───── Material provided ─────

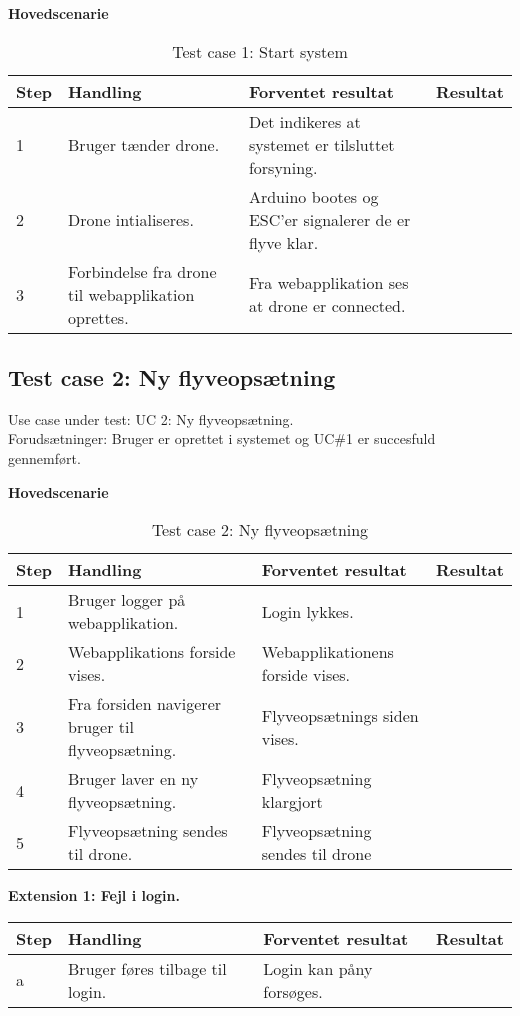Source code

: \textbf{Hovedscenarie}
\begin{table}[H]
	\centering
		\begin{tabular}{|l|p{5 cm}|p{5 cm}|p{3.5 cm}|} 
		\hline
			Step & Handling & Forventet resultat & Resultat\\ \hline
			1 & Bruger tænder drone. & Det indikeres at systemet er tilsluttet forsyning. &   \\ \hline
			2 & Drone intialiseres. & Arduino bootes og ESC'er signalerer de er flyve klar. &   \\ \hline
			3 & Forbindelse fra drone til webapplikation oprettes. & Fra webapplikation ses at drone er connected. &  \\ \hline
		\end{tabular}
	\caption{Test case 1: Start system}
\end{table}


\subsection*{Test case 2: Ny flyveopsætning}
Use case under test: UC 2: Ny flyveopsætning.\\
Forudsætninger:	Bruger er oprettet i systemet og UC\#1 er succesfuld gennemført.

\textbf{Hovedscenarie}
\begin{table}[H]
	\centering
		\begin{tabular}{|l|p{5 cm}|p{5 cm}|p{3.5 cm}|} 
		\hline
			Step & Handling & Forventet resultat & Resultat\\ \hline
			1 & Bruger logger på webapplikation. & Login lykkes. &  \\ \hline
			2 & Webapplikations forside vises. & Webapplikationens forside vises. &   \\ \hline
			3 & Fra forsiden navigerer bruger til flyveopsætning. & Flyveopsætnings siden vises. & \\ \hline
			4 & Bruger laver en ny flyveopsætning. & Flyveopsætning klargjort & \\ \hline
			5 & Flyveopsætning sendes til drone. & Flyveopsætning sendes til drone & \\ \hline
		\end{tabular}
	\caption{Test case 2: Ny flyveopsætning}
\end{table}

\textbf{Extension 1: Fejl i login.}
\begin{table}[H]
	\centering
		\begin{tabular}{|l|p{5 cm}|p{5 cm}|p{3.5 cm}|} 
		\hline
			Step & Handling & Forventet resultat & Resultat\\ \hline
			a & Bruger føres tilbage til login. & Login kan påny forsøges. & \\ \hline
		\end{tabular}
\end{table}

─────

With the pictures omitted, the entries are to be transcribed in full, exactly as they appear.

• [Exercise answer]
Source code

: \textbf{Hovedscenarie}
\begin{table}[H]
	\centering
		\begin{tabular}{|l|p{5 cm}|p{5 cm}|p{3.5 cm}|} 
		\hline
			Step & Handling & Forventet resultat & Resultat\\ \hline
			1 & Bruger tænder drone. & Det indikeres at systemet er tilsluttet forsyning. &   \\ \hline
			2 & Drone intialiseres. & Arduino bootes og ESC'er signalerer de er flyve klar. &   \\ \hline
			3 & Forbindelse fra drone til webapplikation oprettes. & Fra webapplikation ses at drone er connected. &  \\ \hline
		\end{tabular}
	\caption{Test case 1: Start system}
\end{table}


\subsection*{Test case 2: Ny flyveopsætning}
Use case under test: UC 2: Ny flyveopsætning.\\
Forudsætninger:	Bruger er oprettet i systemet og UC\#1 er succesfuld gennemført.

\textbf{Hovedscenarie}
\begin{table}[H]
	\centering
		\begin{tabular}{|l|p{5 cm}|p{5 cm}|p{3.5 cm}|} 
		\hline
			Step & Handling & Forventet resultat & Resultat\\ \hline
			1 & Bruger logger på webapplikation. & Login lykkes. &  \\ \hline
			2 & Webapplikations forside vises. & Webapplikationens forside vises. &   \\ \hline
			3 & Fra forsiden navigerer bruger til flyveopsætning. & Flyveopsætnings siden vises. & \\ \hline
			4 & Bruger laver en ny flyveopsætning. & Flyveopsætning klargjort & \\ \hline
			5 & Flyveopsætning sendes til drone. & Flyveopsætning sendes til drone & \\ \hline
		\end{tabular}
	\caption{Test case 2: Ny flyveopsætning}
\end{table}

\textbf{Extension 1: Fejl i login.}
\begin{table}[H]
	\centering
		\begin{tabular}{|l|p{5 cm}|p{5 cm}|p{3.5 cm}|} 
		\hline
			Step & Handling & Forventet resultat & Resultat\\ \hline
			a & Bruger føres tilbage til login. & Login kan påny forsøges. & \\ \hline
		\end{tabular}
\end{table}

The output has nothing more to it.